Wholesale Business: Management And Monetization Of Market Volatility Is Key

In wholesale business, we believe trading skills and risk management capabilities in markets business will continue to be key for the five major securities groups in fiscal 2024. In investment banking, it is important that the groups monetize opportunities, including Japanese corporations' restructuring needs to achieve higher capital efficiency and a 1x price-to-book value ratio (PBR). While geopolitical risks remain high and inflation rates are difficult to predict, uncertainty about the direction of monetary policies of major central banks in Japan, Europe, and the U.S. is heightening volatility in market variables.

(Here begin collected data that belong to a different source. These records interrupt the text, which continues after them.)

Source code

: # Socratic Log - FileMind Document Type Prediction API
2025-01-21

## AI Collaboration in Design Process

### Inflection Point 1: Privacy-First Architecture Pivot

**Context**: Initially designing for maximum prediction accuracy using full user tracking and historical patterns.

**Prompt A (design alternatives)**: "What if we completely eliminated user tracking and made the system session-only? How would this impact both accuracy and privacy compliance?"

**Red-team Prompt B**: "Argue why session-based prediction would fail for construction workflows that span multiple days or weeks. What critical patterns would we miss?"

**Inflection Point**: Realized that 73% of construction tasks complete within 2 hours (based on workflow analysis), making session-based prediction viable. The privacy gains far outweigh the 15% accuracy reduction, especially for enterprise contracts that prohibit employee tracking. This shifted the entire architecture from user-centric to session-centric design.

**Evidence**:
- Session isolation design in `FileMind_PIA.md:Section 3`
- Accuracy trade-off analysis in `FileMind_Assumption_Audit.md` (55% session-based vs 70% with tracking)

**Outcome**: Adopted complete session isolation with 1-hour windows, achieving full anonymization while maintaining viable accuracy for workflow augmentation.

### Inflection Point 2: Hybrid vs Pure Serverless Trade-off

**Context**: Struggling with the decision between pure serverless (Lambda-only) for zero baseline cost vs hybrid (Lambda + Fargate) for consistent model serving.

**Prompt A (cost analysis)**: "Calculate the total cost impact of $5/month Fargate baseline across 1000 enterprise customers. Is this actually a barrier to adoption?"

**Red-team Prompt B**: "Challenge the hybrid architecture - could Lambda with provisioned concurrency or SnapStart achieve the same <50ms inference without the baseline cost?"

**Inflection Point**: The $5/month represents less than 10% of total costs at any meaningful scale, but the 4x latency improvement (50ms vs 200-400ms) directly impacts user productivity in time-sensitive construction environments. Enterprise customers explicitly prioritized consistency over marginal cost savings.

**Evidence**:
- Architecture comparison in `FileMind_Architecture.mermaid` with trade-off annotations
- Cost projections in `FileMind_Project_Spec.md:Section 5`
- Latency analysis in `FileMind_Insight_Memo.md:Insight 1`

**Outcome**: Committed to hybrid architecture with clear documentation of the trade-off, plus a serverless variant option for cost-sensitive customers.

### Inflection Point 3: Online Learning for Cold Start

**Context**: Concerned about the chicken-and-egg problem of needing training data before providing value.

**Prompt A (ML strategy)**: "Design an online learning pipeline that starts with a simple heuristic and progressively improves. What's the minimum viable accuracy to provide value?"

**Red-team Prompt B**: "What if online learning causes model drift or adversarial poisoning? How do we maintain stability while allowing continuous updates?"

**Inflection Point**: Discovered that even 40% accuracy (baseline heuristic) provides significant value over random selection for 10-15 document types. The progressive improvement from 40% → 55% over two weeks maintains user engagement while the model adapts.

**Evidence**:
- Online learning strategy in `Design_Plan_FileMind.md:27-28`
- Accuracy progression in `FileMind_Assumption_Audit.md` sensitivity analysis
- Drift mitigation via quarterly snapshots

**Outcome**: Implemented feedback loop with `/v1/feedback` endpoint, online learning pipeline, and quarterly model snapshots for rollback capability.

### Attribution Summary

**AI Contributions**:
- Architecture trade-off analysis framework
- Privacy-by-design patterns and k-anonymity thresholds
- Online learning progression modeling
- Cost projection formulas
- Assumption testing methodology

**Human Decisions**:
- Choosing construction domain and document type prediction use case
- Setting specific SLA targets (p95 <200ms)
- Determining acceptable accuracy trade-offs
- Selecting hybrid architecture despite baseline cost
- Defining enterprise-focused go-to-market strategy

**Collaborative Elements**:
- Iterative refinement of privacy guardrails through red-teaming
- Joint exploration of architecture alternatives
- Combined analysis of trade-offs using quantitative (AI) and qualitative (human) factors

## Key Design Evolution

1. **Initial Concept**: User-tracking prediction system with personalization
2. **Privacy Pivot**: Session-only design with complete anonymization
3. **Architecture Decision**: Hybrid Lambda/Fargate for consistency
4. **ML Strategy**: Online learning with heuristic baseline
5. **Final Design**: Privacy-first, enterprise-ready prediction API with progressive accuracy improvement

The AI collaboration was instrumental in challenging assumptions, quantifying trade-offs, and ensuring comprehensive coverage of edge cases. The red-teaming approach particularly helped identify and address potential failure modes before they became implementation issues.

A certain level of sustained volatility is a positive factor because it increases customer flow and earnings opportunities in markets business. On the other hand, higher-than-expected volatility can expose major securities groups to an environment that makes it difficult to manage their trading positions. This can put their trading skills and risk management capabilities to the test. Some securities firms have articulated their intention to reduce capital allocation to markets businesses with low profitability relative to risks. The major securities groups would need to optimize their capital allocation in a dynamic manner, balancing opportunity losses and improvement in profitability relative to risks.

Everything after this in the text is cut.